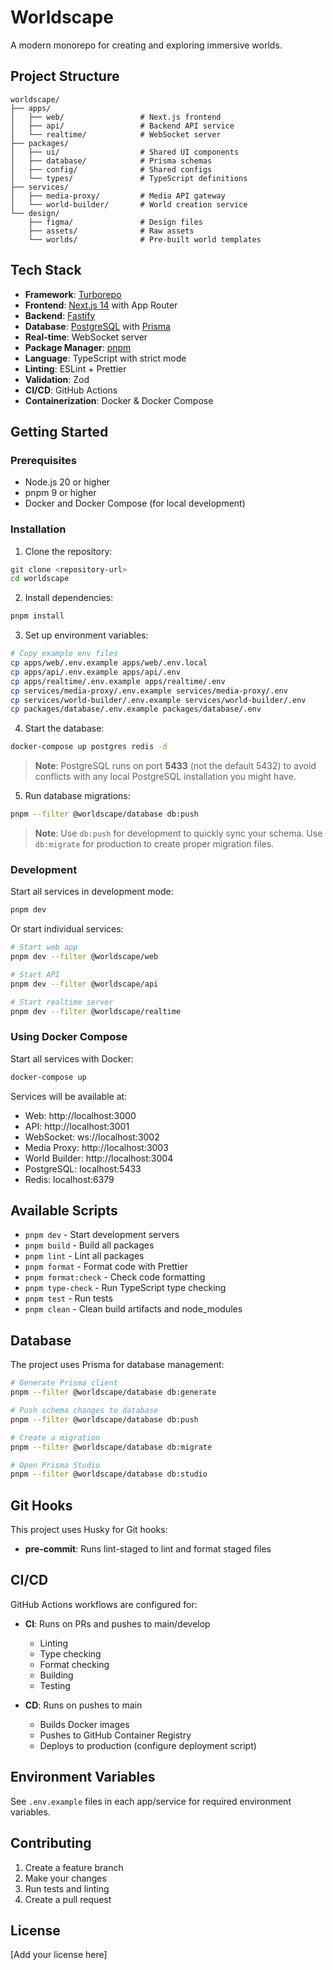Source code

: # Worldscape

A modern monorepo for creating and exploring immersive worlds.

## Project Structure

```
worldscape/
├── apps/
│   ├── web/                 # Next.js frontend
│   ├── api/                 # Backend API service
│   └── realtime/            # WebSocket server
├── packages/
│   ├── ui/                  # Shared UI components
│   ├── database/            # Prisma schemas
│   ├── config/              # Shared configs
│   └── types/               # TypeScript definitions
├── services/
│   ├── media-proxy/         # Media API gateway
│   └── world-builder/       # World creation service
└── design/
    ├── figma/               # Design files
    ├── assets/              # Raw assets
    └── worlds/              # Pre-built world templates
```

## Tech Stack

- **Framework**: [Turborepo](https://turbo.build/repo)
- **Frontend**: [Next.js 14](https://nextjs.org/) with App Router
- **Backend**: [Fastify](https://www.fastify.io/)
- **Database**: [PostgreSQL](https://www.postgresql.org/) with [Prisma](https://www.prisma.io/)
- **Real-time**: WebSocket server
- **Package Manager**: [pnpm](https://pnpm.io/)
- **Language**: TypeScript with strict mode
- **Linting**: ESLint + Prettier
- **Validation**: Zod
- **CI/CD**: GitHub Actions
- **Containerization**: Docker & Docker Compose

## Getting Started

### Prerequisites

- Node.js 20 or higher
- pnpm 9 or higher
- Docker and Docker Compose (for local development)

### Installation

1. Clone the repository:

```bash
git clone <repository-url>
cd worldscape
```

2. Install dependencies:

```bash
pnpm install
```

3. Set up environment variables:

```bash
# Copy example env files
cp apps/web/.env.example apps/web/.env.local
cp apps/api/.env.example apps/api/.env
cp apps/realtime/.env.example apps/realtime/.env
cp services/media-proxy/.env.example services/media-proxy/.env
cp services/world-builder/.env.example services/world-builder/.env
cp packages/database/.env.example packages/database/.env
```

4. Start the database:

```bash
docker-compose up postgres redis -d
```

> **Note**: PostgreSQL runs on port **5433** (not the default 5432) to avoid conflicts with any local PostgreSQL installation you might have.

5. Run database migrations:

```bash
pnpm --filter @worldscape/database db:push
```

> **Note**: Use `db:push` for development to quickly sync your schema. Use `db:migrate` for production to create proper migration files.

### Development

Start all services in development mode:

```bash
pnpm dev
```

Or start individual services:

```bash
# Start web app
pnpm dev --filter @worldscape/web

# Start API
pnpm dev --filter @worldscape/api

# Start realtime server
pnpm dev --filter @worldscape/realtime
```

### Using Docker Compose

Start all services with Docker:

```bash
docker-compose up
```

Services will be available at:

- Web: http://localhost:3000
- API: http://localhost:3001
- WebSocket: ws://localhost:3002
- Media Proxy: http://localhost:3003
- World Builder: http://localhost:3004
- PostgreSQL: localhost:5433
- Redis: localhost:6379

## Available Scripts

- `pnpm dev` - Start development servers
- `pnpm build` - Build all packages
- `pnpm lint` - Lint all packages
- `pnpm format` - Format code with Prettier
- `pnpm format:check` - Check code formatting
- `pnpm type-check` - Run TypeScript type checking
- `pnpm test` - Run tests
- `pnpm clean` - Clean build artifacts and node_modules

## Database

The project uses Prisma for database management:

```bash
# Generate Prisma client
pnpm --filter @worldscape/database db:generate

# Push schema changes to database
pnpm --filter @worldscape/database db:push

# Create a migration
pnpm --filter @worldscape/database db:migrate

# Open Prisma Studio
pnpm --filter @worldscape/database db:studio
```

## Git Hooks

This project uses Husky for Git hooks:

- **pre-commit**: Runs lint-staged to lint and format staged files

## CI/CD

GitHub Actions workflows are configured for:

- **CI**: Runs on PRs and pushes to main/develop
  - Linting
  - Type checking
  - Format checking
  - Building
  - Testing

- **CD**: Runs on pushes to main
  - Builds Docker images
  - Pushes to GitHub Container Registry
  - Deploys to production (configure deployment script)

## Environment Variables

See `.env.example` files in each app/service for required environment variables.

## Contributing

1. Create a feature branch
2. Make your changes
3. Run tests and linting
4. Create a pull request

## License

[Add your license here]
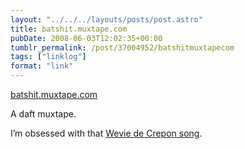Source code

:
 ```yaml
---
layout: "../../../layouts/posts/post.astro"
title: batshit.muxtape.com
pubDate: 2008-06-03T12:02:35+00:00
tumblr_permalink: /post/37004952/batshitmuxtapecom
tags: ["linklog"]
format: "link"
---
```


[batshit.muxtape.com][1]

A daft muxtape.

I&rsquo;m obsessed with that [Wevie de Crepon song][2].

[1]: http://batshit.muxtape.com/
[2]: https://www.youtube.com/watch?v=14g1oGDsMMY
# # # # # # #
Task requirements — Nothing but the lines from the one that holds "- **CI**: Runs" through the end of the data should appear, written out exactly, without pictures.

Written answer —
- **CI**: Runs on PRs and pushes to main/develop
  - Linting
  - Type checking
  - Format checking
  - Building
  - Testing

- **CD**: Runs on pushes to main
  - Builds Docker images
  - Pushes to GitHub Container Registry
  - Deploys to production (configure deployment script)

## Environment Variables

See `.env.example` files in each app/service for required environment variables.

## Contributing

1. Create a feature branch
2. Make your changes
3. Run tests and linting
4. Create a pull request

## License

[Add your license here]
Source code

:
 ```yaml
---
layout: "../../../layouts/posts/post.astro"
title: batshit.muxtape.com
pubDate: 2008-06-03T12:02:35+00:00
tumblr_permalink: /post/37004952/batshitmuxtapecom
tags: ["linklog"]
format: "link"
---
```


[batshit.muxtape.com][1]

A daft muxtape.

I&rsquo;m obsessed with that [Wevie de Crepon song][2].

[1]: http://batshit.muxtape.com/
[2]: https://www.youtube.com/watch?v=14g1oGDsMMY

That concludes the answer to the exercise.